# May I present to you... Plans for the first Oni...



## Thaeon (Oct 10, 2010)

V!






http://www.sevenstring.org/forum/members/thaeon-albums-oni-plans-picture4441-oni-v.html


----------



## Waelstrum (Oct 10, 2010)

Have you spoken to Dan about this, 'cause I've heard that he's no fan of extreme designs, this might be more borderline, though. Just saying.


----------



## dpm (Oct 10, 2010)

lol yeah I've got a soft spot for offset V's, at least they're in some way ergonomic


----------



## Thaeon (Oct 10, 2010)

Dan designed it himself. I asked if i could be done earlier this year and this is what he eventually came up with. I've been hanging on to the image till about the time I was about to order. We're still a couple months from then, but I've decided to show the plan because I'm really excited about it. There may be a few things that end up slightly different. But this pretty much looks about exactly like I want it.

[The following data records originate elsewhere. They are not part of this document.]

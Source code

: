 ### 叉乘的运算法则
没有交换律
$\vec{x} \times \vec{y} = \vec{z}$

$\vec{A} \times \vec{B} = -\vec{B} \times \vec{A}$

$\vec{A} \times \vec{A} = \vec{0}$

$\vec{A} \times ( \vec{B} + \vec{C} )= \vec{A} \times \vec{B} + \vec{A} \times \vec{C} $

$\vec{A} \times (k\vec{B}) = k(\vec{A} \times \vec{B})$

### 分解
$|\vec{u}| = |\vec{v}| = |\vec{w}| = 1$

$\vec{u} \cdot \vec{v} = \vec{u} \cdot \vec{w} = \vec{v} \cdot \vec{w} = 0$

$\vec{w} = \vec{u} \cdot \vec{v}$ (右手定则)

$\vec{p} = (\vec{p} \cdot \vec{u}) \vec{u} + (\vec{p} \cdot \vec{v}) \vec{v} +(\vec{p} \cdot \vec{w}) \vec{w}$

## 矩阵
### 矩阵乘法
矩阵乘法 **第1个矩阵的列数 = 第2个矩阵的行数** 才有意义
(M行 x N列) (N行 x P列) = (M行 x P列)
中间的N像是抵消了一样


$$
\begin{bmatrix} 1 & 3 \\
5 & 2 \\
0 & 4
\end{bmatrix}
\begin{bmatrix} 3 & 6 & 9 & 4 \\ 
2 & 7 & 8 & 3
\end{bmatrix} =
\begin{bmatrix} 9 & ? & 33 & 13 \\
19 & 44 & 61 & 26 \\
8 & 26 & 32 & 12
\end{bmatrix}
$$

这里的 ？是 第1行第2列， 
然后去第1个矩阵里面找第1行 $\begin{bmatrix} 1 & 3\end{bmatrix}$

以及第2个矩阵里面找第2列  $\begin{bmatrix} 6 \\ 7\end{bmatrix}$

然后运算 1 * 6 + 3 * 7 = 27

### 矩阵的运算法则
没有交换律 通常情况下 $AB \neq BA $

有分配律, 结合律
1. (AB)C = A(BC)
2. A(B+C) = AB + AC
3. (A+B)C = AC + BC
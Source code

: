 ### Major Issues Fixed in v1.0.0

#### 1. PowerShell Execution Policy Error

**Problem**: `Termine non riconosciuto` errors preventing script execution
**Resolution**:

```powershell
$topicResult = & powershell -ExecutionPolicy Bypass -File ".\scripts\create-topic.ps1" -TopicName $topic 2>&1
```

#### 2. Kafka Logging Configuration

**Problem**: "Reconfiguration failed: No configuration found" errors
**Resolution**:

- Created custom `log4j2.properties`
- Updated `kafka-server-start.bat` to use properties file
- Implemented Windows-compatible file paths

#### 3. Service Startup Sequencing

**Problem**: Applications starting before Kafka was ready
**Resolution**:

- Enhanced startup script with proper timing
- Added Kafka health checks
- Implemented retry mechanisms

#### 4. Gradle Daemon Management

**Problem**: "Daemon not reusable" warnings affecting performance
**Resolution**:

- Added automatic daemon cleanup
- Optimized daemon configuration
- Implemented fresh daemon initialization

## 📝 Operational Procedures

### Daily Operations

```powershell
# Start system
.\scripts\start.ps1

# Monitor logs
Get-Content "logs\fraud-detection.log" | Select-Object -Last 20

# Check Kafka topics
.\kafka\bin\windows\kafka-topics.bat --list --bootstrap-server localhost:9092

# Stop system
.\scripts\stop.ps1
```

As long as Dan is happy about doing it I'm about as stoked as I can be.


----------



## Waelstrum (Oct 10, 2010)

dpm said:


> lol yeah I've got a soft spot for offset V's, at least they're in some way ergonomic



Well if Dan aproves, so does Waelstrum.
    

Love your stuff by the way.

EDIT: Specs?


----------



## vampiregenocide (Oct 10, 2010)

Always nice to see another Oni, especially one as different as that.


----------



## Scarpie (Oct 10, 2010)

Congrats man!! That looks awesome.






P.S. Dan, your signature cracks me up man!!


----------



## 7 Strings of Hate (Oct 10, 2010)

That looks different and awesome. Good job Dan. Congrats to the op.


----------



## Sepultorture (Oct 10, 2010)

i dunno what it is but i can't take 8 string V's seriously

sexy shape though


----------



## xwmucradiox (Oct 10, 2010)

I generally dont like Vs but that looks awesome.


----------



## JamesM (Oct 10, 2010)




----------



## technomancer (Oct 10, 2010)

Might I suggest carbon fiber so you can use it as a battle axe should the need arise?  

PS - I put the image directly in your post for you


----------



## MaxOfMetal (Oct 10, 2010)

I'm no V fan, but this is epic.


----------



## HighGain510 (Oct 10, 2010)

That looks to be pretty damn badass!


----------



## Hollowway (Oct 10, 2010)

I like that. I hate Vs, but that one I like. And I mean this in a positive way, but that is so cute! Very kawaii.


----------



## Hemi-Powered Drone (Oct 10, 2010)

That looks epic! It kind of reminds me of the Kramer Vanguard.


----------



## Thaeon (Oct 10, 2010)

It's really funny... But playing a V while standing is just way more comfortable to me. My hands never run into anything. Upper fret access is awesome. Feels like it's riding lower than it is. They balance with proper neck angle. It's mostly a comfort thing for me. However, it'll be incredibly unique, have the quality that Dan is known for.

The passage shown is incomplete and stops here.